# Group Operations

One of the very common workflows in data analysis is

Split the data in to multiple groups >
Perform some operation on each group >
Combine the results
      
This workflow can be implemented in python using a groupby facility provided by pandas.

Suppose the `Series` object `Pmarks` contains the marks obtained by students in an examination. We want to compute the mean marks for students grouped by their gender. The gender data is available in a `list` object `gender`.

To do this we call `groupby` method on the `Pmarks` as shown below:

In [1]:
import pandas as pd
Pmarks = pd.Series([25, 23, 18, 16, 20, 9, 11, 16, 24, 29])
gender = pd.Series(['Male', 'Male', 'Female', 'Male', 'Female', 'Female', 'Male', 'Female', 'Male', 'Female'], name = 'Gender')
byGender = Pmarks.groupby(gender)

In [2]:
type(byGender)

pandas.core.groupby.generic.SeriesGroupBy

Here, `byGender` is an object of class `SeriesGroupBy`.

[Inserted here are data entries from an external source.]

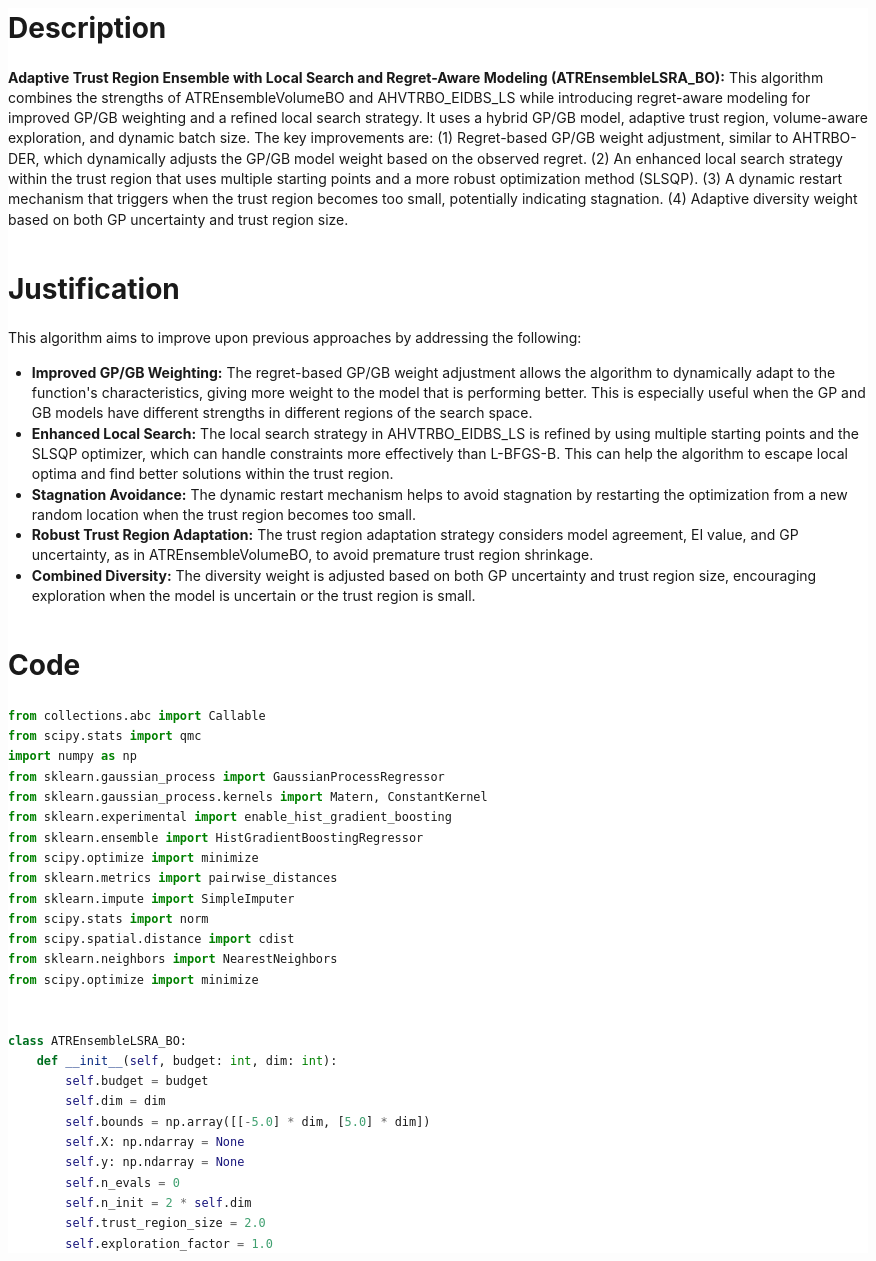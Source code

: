 # Description
**Adaptive Trust Region Ensemble with Local Search and Regret-Aware Modeling (ATREnsembleLSRA_BO):** This algorithm combines the strengths of ATREnsembleVolumeBO and AHVTRBO_EIDBS_LS while introducing regret-aware modeling for improved GP/GB weighting and a refined local search strategy. It uses a hybrid GP/GB model, adaptive trust region, volume-aware exploration, and dynamic batch size. The key improvements are: (1) Regret-based GP/GB weight adjustment, similar to AHTRBO-DER, which dynamically adjusts the GP/GB model weight based on the observed regret. (2) An enhanced local search strategy within the trust region that uses multiple starting points and a more robust optimization method (SLSQP). (3) A dynamic restart mechanism that triggers when the trust region becomes too small, potentially indicating stagnation. (4) Adaptive diversity weight based on both GP uncertainty and trust region size.

# Justification
This algorithm aims to improve upon previous approaches by addressing the following:

*   **Improved GP/GB Weighting:** The regret-based GP/GB weight adjustment allows the algorithm to dynamically adapt to the function's characteristics, giving more weight to the model that is performing better. This is especially useful when the GP and GB models have different strengths in different regions of the search space.
*   **Enhanced Local Search:** The local search strategy in AHVTRBO_EIDBS_LS is refined by using multiple starting points and the SLSQP optimizer, which can handle constraints more effectively than L-BFGS-B. This can help the algorithm to escape local optima and find better solutions within the trust region.
*   **Stagnation Avoidance:** The dynamic restart mechanism helps to avoid stagnation by restarting the optimization from a new random location when the trust region becomes too small.
*   **Robust Trust Region Adaptation:** The trust region adaptation strategy considers model agreement, EI value, and GP uncertainty, as in ATREnsembleVolumeBO, to avoid premature trust region shrinkage.
*   **Combined Diversity:** The diversity weight is adjusted based on both GP uncertainty and trust region size, encouraging exploration when the model is uncertain or the trust region is small.

# Code
```python
from collections.abc import Callable
from scipy.stats import qmc
import numpy as np
from sklearn.gaussian_process import GaussianProcessRegressor
from sklearn.gaussian_process.kernels import Matern, ConstantKernel
from sklearn.experimental import enable_hist_gradient_boosting
from sklearn.ensemble import HistGradientBoostingRegressor
from scipy.optimize import minimize
from sklearn.metrics import pairwise_distances
from sklearn.impute import SimpleImputer
from scipy.stats import norm
from scipy.spatial.distance import cdist
from sklearn.neighbors import NearestNeighbors
from scipy.optimize import minimize


class ATREnsembleLSRA_BO:
    def __init__(self, budget: int, dim: int):
        self.budget = budget
        self.dim = dim
        self.bounds = np.array([[-5.0] * dim, [5.0] * dim])
        self.X: np.ndarray = None
        self.y: np.ndarray = None
        self.n_evals = 0
        self.n_init = 2 * self.dim
        self.trust_region_size = 2.0
        self.exploration_factor = 1.0
```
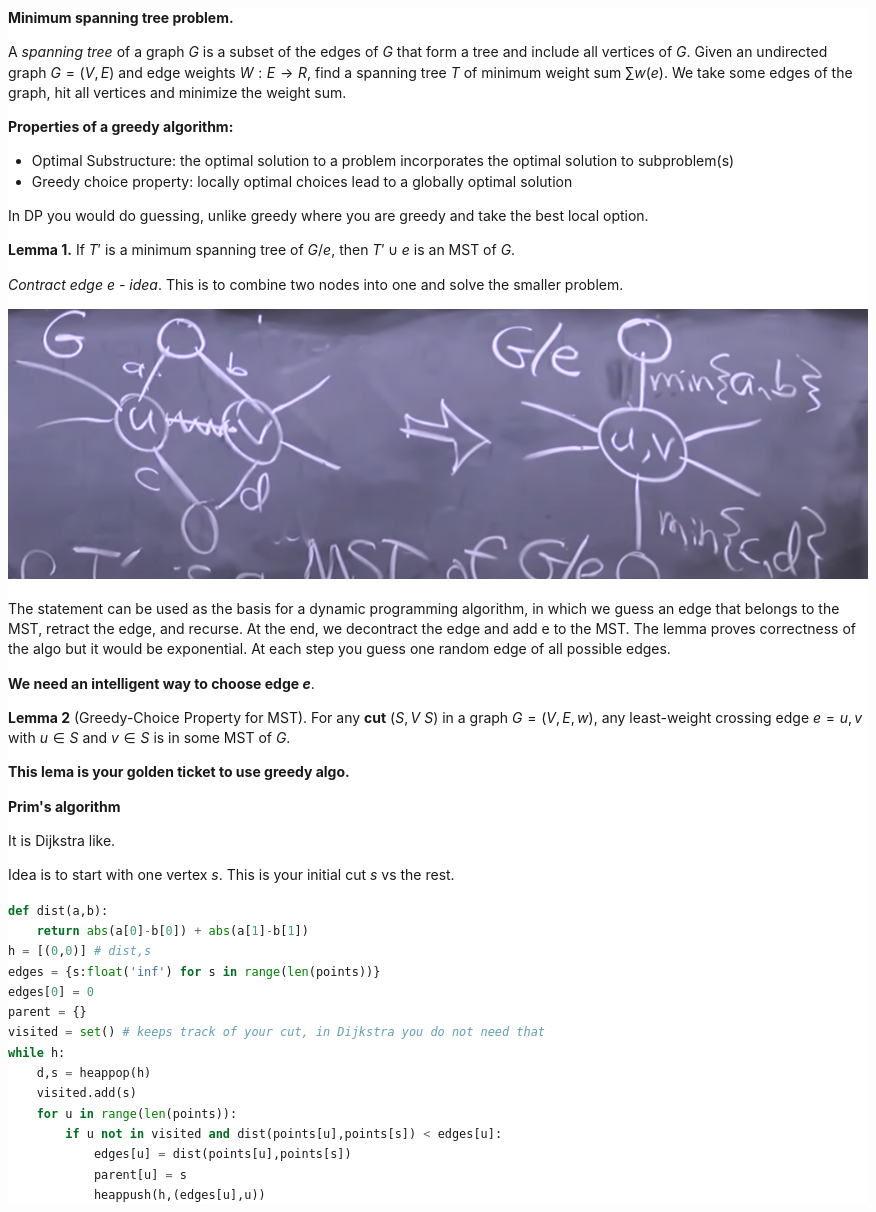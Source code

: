 **Minimum spanning tree problem.**

A *spanning tree* of a graph $G$ is a subset of the edges of $G$ that form a tree and include all vertices of $G$. Given an undirected graph $G = (V, E)$ and edge weights $W : E → R$, find a spanning tree $T$ of minimum weight sum $\sum w(e)$. We take some edges of the graph, hit all vertices and minimize the weight sum.


**Properties of a greedy algorithm:**

- Optimal Substructure: the optimal solution to a problem incorporates the optimal solution to subproblem(s)
- Greedy choice property: locally optimal choices lead to a globally optimal solution

In DP you would do guessing, unlike greedy where you are greedy and take the best local option.

**Lemma 1.** If $T'$ is a minimum spanning tree of $G/e$, then $T' \cup {e}$ is an MST of $G$.

*Contract edge $e$ - idea*. This is to combine two nodes into one and solve the smaller problem.

![edge_contraction.png](assets/images/edge_contraction.png)

The statement can be used as the basis for a dynamic programming algorithm, in which we guess an edge that belongs to the MST, retract the edge, and recurse. At the end, we decontract the edge and add e to the MST. The lemma proves correctness of the algo but it would be exponential. At each step you guess one random edge of all possible edges.

**We need an intelligent way to choose edge $e$**.


**Lemma 2** (Greedy-Choice Property for MST). For any **cut** $(S, V \ S)$ in a graph $G = (V, E, w)$, any least-weight crossing edge $e = {u, v}$ with $u \in S$ and $v \in S$ is in some MST of $G$.

**This lema is your golden ticket to use greedy algo.**


**Prim's algorithm**

It is Dijkstra like.

Idea is to start with one vertex $s$. This is your initial cut $s$ vs the rest.

```Python
def dist(a,b):
    return abs(a[0]-b[0]) + abs(a[1]-b[1])
h = [(0,0)] # dist,s
edges = {s:float('inf') for s in range(len(points))}
edges[0] = 0
parent = {}
visited = set() # keeps track of your cut, in Dijkstra you do not need that
while h:
    d,s = heappop(h)
    visited.add(s)
    for u in range(len(points)):
        if u not in visited and dist(points[u],points[s]) < edges[u]:
            edges[u] = dist(points[u],points[s])
            parent[u] = s
            heappush(h,(edges[u],u))
```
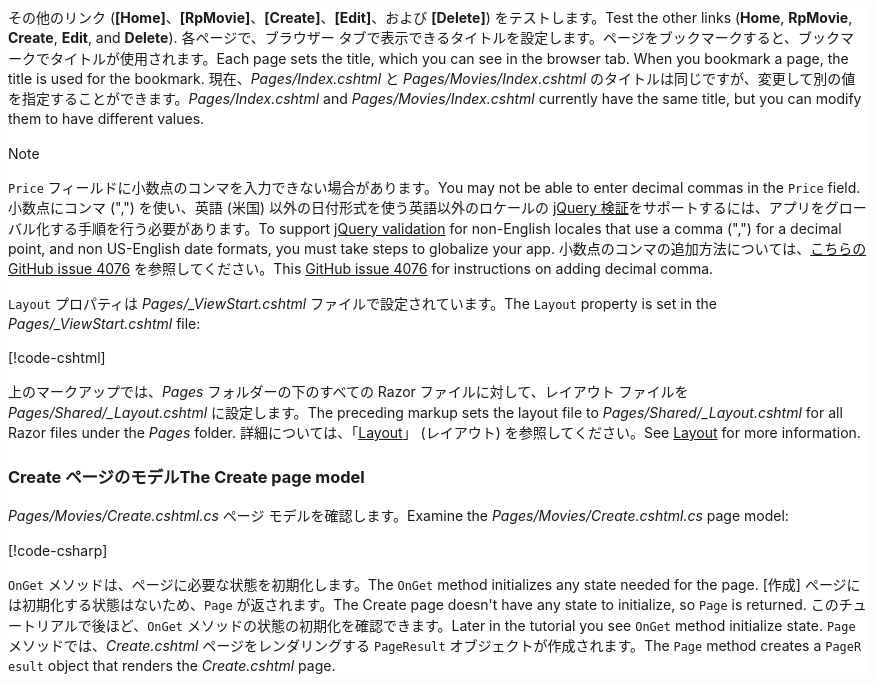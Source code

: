 <span data-ttu-id="af2b4-158">その他のリンク (**[Home]**、**[RpMovie]**、**[Create]**、**[Edit]**、および **[Delete]**) をテストします。</span><span class="sxs-lookup"><span data-stu-id="af2b4-158">Test the other links (**Home**, **RpMovie**, **Create**, **Edit**, and **Delete**).</span></span> <span data-ttu-id="af2b4-159">各ページで、ブラウザー タブで表示できるタイトルを設定します。ページをブックマークすると、ブックマークでタイトルが使用されます。</span><span class="sxs-lookup"><span data-stu-id="af2b4-159">Each page sets the title, which you can see in the browser tab. When you bookmark a page, the title is used for the bookmark.</span></span> <span data-ttu-id="af2b4-160">現在、*Pages/Index.cshtml* と *Pages/Movies/Index.cshtml* のタイトルは同じですが、変更して別の値を指定することができます。</span><span class="sxs-lookup"><span data-stu-id="af2b4-160">*Pages/Index.cshtml* and *Pages/Movies/Index.cshtml* currently have the same title, but you can modify them to have different values.</span></span>

> [!NOTE]
> <span data-ttu-id="af2b4-161">`Price` フィールドに小数点のコンマを入力できない場合があります。</span><span class="sxs-lookup"><span data-stu-id="af2b4-161">You may not be able to enter decimal commas in the `Price` field.</span></span> <span data-ttu-id="af2b4-162">小数点にコンマ (",") を使い、英語 (米国) 以外の日付形式を使う英語以外のロケールの [jQuery 検証](https://jqueryvalidation.org/)をサポートするには、アプリをグローバル化する手順を行う必要があります。</span><span class="sxs-lookup"><span data-stu-id="af2b4-162">To support [jQuery validation](https://jqueryvalidation.org/) for non-English locales that use a comma (",") for a decimal point, and non US-English date formats, you must take steps to globalize your app.</span></span> <span data-ttu-id="af2b4-163">小数点のコンマの追加方法については、[こちらの GitHub issue 4076](https://github.com/aspnet/Docs/issues/4076#issuecomment-326590420) を参照してください。</span><span class="sxs-lookup"><span data-stu-id="af2b4-163">This [GitHub issue 4076](https://github.com/aspnet/Docs/issues/4076#issuecomment-326590420) for instructions on adding decimal comma.</span></span>

<span data-ttu-id="af2b4-164">`Layout` プロパティは *Pages/_ViewStart.cshtml* ファイルで設定されています。</span><span class="sxs-lookup"><span data-stu-id="af2b4-164">The `Layout` property is set in the *Pages/_ViewStart.cshtml* file:</span></span>

[!code-cshtml[](razor-pages-start/sample/RazorPagesMovie22/Pages/_ViewStart.cshtml)]

<span data-ttu-id="af2b4-165">上のマークアップでは、*Pages* フォルダーの下のすべての Razor ファイルに対して、レイアウト ファイルを *Pages/Shared/_Layout.cshtml* に設定します。</span><span class="sxs-lookup"><span data-stu-id="af2b4-165">The preceding markup sets the layout file to *Pages/Shared/_Layout.cshtml* for all Razor files under the *Pages* folder.</span></span> <span data-ttu-id="af2b4-166">詳細については、「[Layout](xref:razor-pages/index#layout)」 (レイアウト) を参照してください。</span><span class="sxs-lookup"><span data-stu-id="af2b4-166">See [Layout](xref:razor-pages/index#layout) for more information.</span></span>

### <a name="the-create-page-model"></a><span data-ttu-id="af2b4-167">Create ページのモデル</span><span class="sxs-lookup"><span data-stu-id="af2b4-167">The Create page model</span></span>

<span data-ttu-id="af2b4-168">*Pages/Movies/Create.cshtml.cs* ページ モデルを確認します。</span><span class="sxs-lookup"><span data-stu-id="af2b4-168">Examine the *Pages/Movies/Create.cshtml.cs* page model:</span></span>

[!code-csharp[](razor-pages-start/snapshot_sample/RazorPagesMovie/Pages/Movies/Create.cshtml.cs?name=snippetALL)]

<span data-ttu-id="af2b4-169">`OnGet` メソッドは、ページに必要な状態を初期化します。</span><span class="sxs-lookup"><span data-stu-id="af2b4-169">The `OnGet` method initializes any state needed for the page.</span></span> <span data-ttu-id="af2b4-170">[作成] ページには初期化する状態はないため、`Page` が返されます。</span><span class="sxs-lookup"><span data-stu-id="af2b4-170">The Create page doesn't have any state to initialize, so `Page` is returned.</span></span> <span data-ttu-id="af2b4-171">このチュートリアルで後ほど、`OnGet` メソッドの状態の初期化を確認できます。</span><span class="sxs-lookup"><span data-stu-id="af2b4-171">Later in the tutorial you see `OnGet` method initialize state.</span></span> <span data-ttu-id="af2b4-172">`Page` メソッドでは、*Create.cshtml* ページをレンダリングする `PageResult` オブジェクトが作成されます。</span><span class="sxs-lookup"><span data-stu-id="af2b4-172">The `Page` method creates a `PageResult` object that renders the *Create.cshtml* page.</span></span>
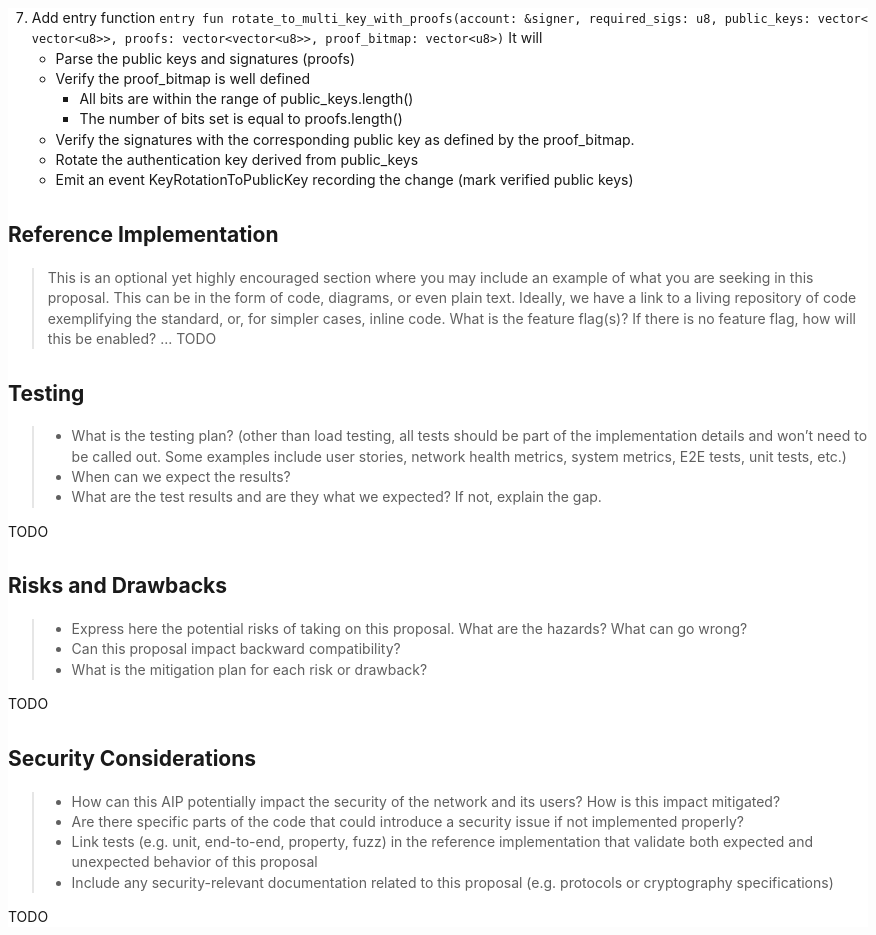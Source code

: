7. Add entry function `entry fun rotate_to_multi_key_with_proofs(account: &signer, required_sigs: u8, public_keys: vector<vector<u8>>, proofs: vector<vector<u8>>, proof_bitmap: vector<u8>)`
It will
    - Parse the public keys and signatures (proofs)
    - Verify the proof_bitmap is well defined
        - All bits are within the range of public_keys.length()
        - The number of bits set is equal to proofs.length()
    - Verify the signatures with the corresponding public key as defined by the proof_bitmap.
    - Rotate the authentication key derived from public_keys
    - Emit an event KeyRotationToPublicKey recording the change (mark verified public keys)

## Reference Implementation

 > This is an optional yet highly encouraged section where you may include an example of what you are seeking in this proposal. This can be in the form of code, diagrams, or even plain text. Ideally, we have a link to a living repository of code exemplifying the standard, or, for simpler cases, inline code.
 > What is the feature flag(s)? If there is no feature flag, how will this be enabled?
...
TODO


## Testing 

 > - What is the testing plan? (other than load testing, all tests should be part of the implementation details and won’t need to be called out. Some examples include user stories, network health metrics, system metrics, E2E tests, unit tests, etc.) 
 > - When can we expect the results?
 > - What are the test results and are they what we expected? If not, explain the gap.

TODO

## Risks and Drawbacks

 > - Express here the potential risks of taking on this proposal. What are the hazards? What can go wrong?
 > - Can this proposal impact backward compatibility?
 > - What is the mitigation plan for each risk or drawback?

TODO
## Security Considerations

 > - How can this AIP potentially impact the security of the network and its users? How is this impact mitigated?
 > - Are there specific parts of the code that could introduce a security issue if not implemented properly?
 > - Link tests (e.g. unit, end-to-end, property, fuzz) in the reference implementation that validate both expected and unexpected behavior of this proposal
 > - Include any security-relevant documentation related to this proposal (e.g. protocols or cryptography specifications)

TODO
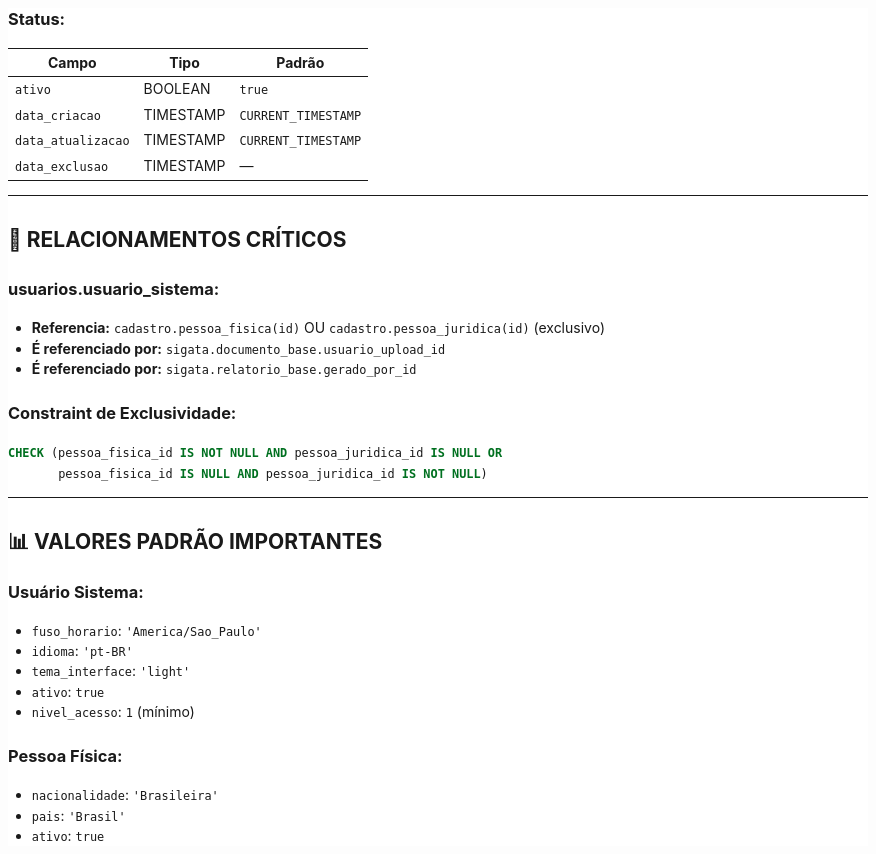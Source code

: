 ### **Status:**
| Campo | Tipo | Padrão |
|-------|------|--------|
| `ativo` | BOOLEAN | `true` |
| `data_criacao` | TIMESTAMP | `CURRENT_TIMESTAMP` |
| `data_atualizacao` | TIMESTAMP | `CURRENT_TIMESTAMP` |
| `data_exclusao` | TIMESTAMP | — |

---

## 🔗 RELACIONAMENTOS CRÍTICOS

### **usuarios.usuario_sistema:**
- **Referencia:** `cadastro.pessoa_fisica(id)` OU `cadastro.pessoa_juridica(id)` (exclusivo)
- **É referenciado por:** `sigata.documento_base.usuario_upload_id`
- **É referenciado por:** `sigata.relatorio_base.gerado_por_id`

### **Constraint de Exclusividade:**
```sql
CHECK (pessoa_fisica_id IS NOT NULL AND pessoa_juridica_id IS NULL OR 
       pessoa_fisica_id IS NULL AND pessoa_juridica_id IS NOT NULL)
```

---

## 📊 VALORES PADRÃO IMPORTANTES

### **Usuário Sistema:**
- `fuso_horario`: `'America/Sao_Paulo'`
- `idioma`: `'pt-BR'`  
- `tema_interface`: `'light'`
- `ativo`: `true`
- `nivel_acesso`: `1` (mínimo)

### **Pessoa Física:**
- `nacionalidade`: `'Brasileira'`
- `pais`: `'Brasil'`
- `ativo`: `true`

Suppose we want to compute the mean of the ‘Pmarks’ Series. To do this, `mean` method can be used on to call groupby method on the `Pmarks` Series as

In [3]:
byGender.mean()

Gender
Female    18.4
Male      19.8
dtype: float64

Note that the result is a Series object indexed by the distinct values of `gender` Series. The name attribute of `gender` is used as the name attribute of index in the result. 

One can also groupby a key that is a list object or a 1d-array. However, in that case the index of the result Series doesn't have name attribute.

Next, we consider the DataFrame `Marks` that contains marks of candidates in multiple courses.

In [4]:
import pandas as pd;
Pmarks = pd.Series([25, 23, 18, 16, 20, 9, 11, 16, 24, 29])
Dmarks = pd.Series([22, 25, 20, 12, 18, 12, 12, 18, 22, 27])
Marks = pd.DataFrame({'Python':Pmarks, 'Database':Dmarks})
gender = pd.Series(['Male', 'Male', 'Female', 'Male', 'Female', 'Female', 'Male', 'Female', 'Male', 'Female'], name = 'Gender')
Marks

Unnamed: 0,Python,Database
0,25,22
1,23,25
2,18,20
3,16,12
4,20,18
5,9,12
6,11,12
7,16,18
8,24,22
9,29,27


Next, we apply `groupby` method on the DataFrame `Marks` to create `DataFrameGroupBy` object as shown below.

In [5]:
byGender = Marks.groupby(gender)

In [6]:
type(byGender)

pandas.core.groupby.generic.DataFrameGroupBy

Now we apply `mean` method on the groupby object.

In [7]:
byGender.mean()

Unnamed: 0_level_0,Python,Database
Gender,Unnamed: 1_level_1,Unnamed: 2_level_1
Female,18.4,19.0
Male,19.8,18.6


The result is now a DataFrame with rows indexed by the distinct values of `gender`, and the columns indices same as that of the `Marks` DataFrame.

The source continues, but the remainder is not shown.